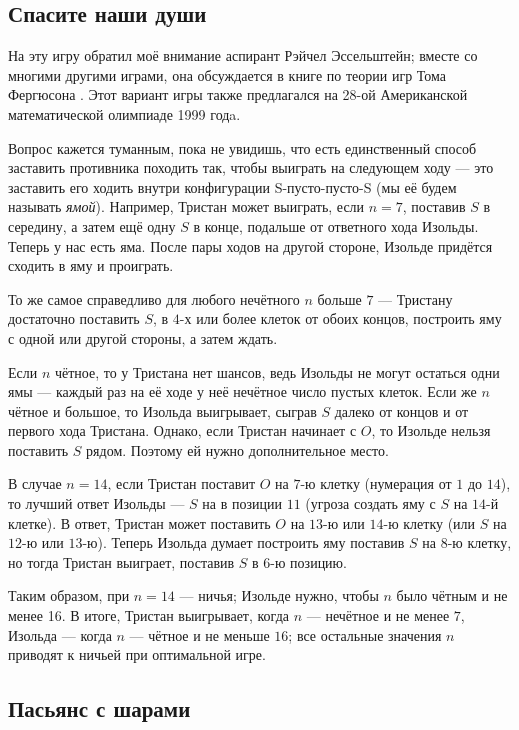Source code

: \subsection*{Спасите наши души}

На эту игру обратил моё внимание аспирант Рэйчел Эссельштейн;
вместе со многими другими играми, она обсуждается в книге по теории игр Тома Фергюсона \cite{ferguson}.
Этот вариант игры также предлагался на 28-ой Американской математической олимпиаде 1999 годa.

Вопрос кажется туманным, пока не увидишь, что есть единственный способ заставить противника походить так, чтобы выиграть на следующем ходу --- это заставить его ходить внутри конфигурации S-пусто-пусто-S (мы её будем называть \emph{ямой}).
Например, Тристан может выиграть, если $n = 7$, поставив $S$ в середину, а затем ещё одну $S$ в конце, подальше от ответного хода Изольды.
Теперь у нас есть яма.
После пары ходов на другой стороне, Изольде придётся сходить в яму и проиграть.

То же самое справедливо для любого нечётного $n$ больше $7$ --- Тристану достаточно поставить $S$, в $4$-х или более клеток от обоих концов, построить яму с одной или другой стороны, а затем ждать.

Если $n$ чётное, то у Тристана нет шансов, ведь Изольды не могут остаться одни ямы --- каждый раз на её ходе у неё нечётное число пустых клеток.
Если же $n$ чётное и большое, то Изольда выигрывает, сыграв $S$ далеко от концов и от первого хода Тристана.
Однако, если Тристан начинает с $O$, то Изольде нельзя поставить $S$ рядом. 
Поэтому ей нужно дополнительное место.

В случае $n = 14$, если Тристан поставит $O$ на $7$-ю клетку (нумерация от $1$ до $14$), то лучший ответ Изольды --- $S$ на в позиции $11$ (угроза создать яму с $S$ на $14$-й клетке).
В ответ, Тристан может поставить $O$ на $13$-ю или $14$-ю клетку (или $S$ на $12$-ю или $13$-ю). 
Теперь Изольда думает построить яму поставив $S$ на $8$-ю клетку, но тогда Тристан выиграет, поставив $S$ в $6$-ю позицию.

Таким образом, при $n = 14$ --- ничья; Изольде нужно, чтобы $n$ было чётным и не менее 16. В итоге, Тристан выигрывает, когда $n$ --- нечётное и не менее $7$, Изольда --- когда $n$ --- чётное и не меньше $16$;
все остальные значения $n$ приводят к ничьей при оптимальной игре.

\subsection*{Пасьянс с шарами}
******
_Prompt:_ Using the data above, repeat exactly the lines that begin at the line with "В случае $n" and end at the line with "Теперь Изольда думает", both ends included.

_Answer box:_
В случае $n = 14$, если Тристан поставит $O$ на $7$-ю клетку (нумерация от $1$ до $14$), то лучший ответ Изольды --- $S$ на в позиции $11$ (угроза создать яму с $S$ на $14$-й клетке).
В ответ, Тристан может поставить $O$ на $13$-ю или $14$-ю клетку (или $S$ на $12$-ю или $13$-ю). 
Теперь Изольда думает построить яму поставив $S$ на $8$-ю клетку, но тогда Тристан выиграет, поставив $S$ в $6$-ю позицию.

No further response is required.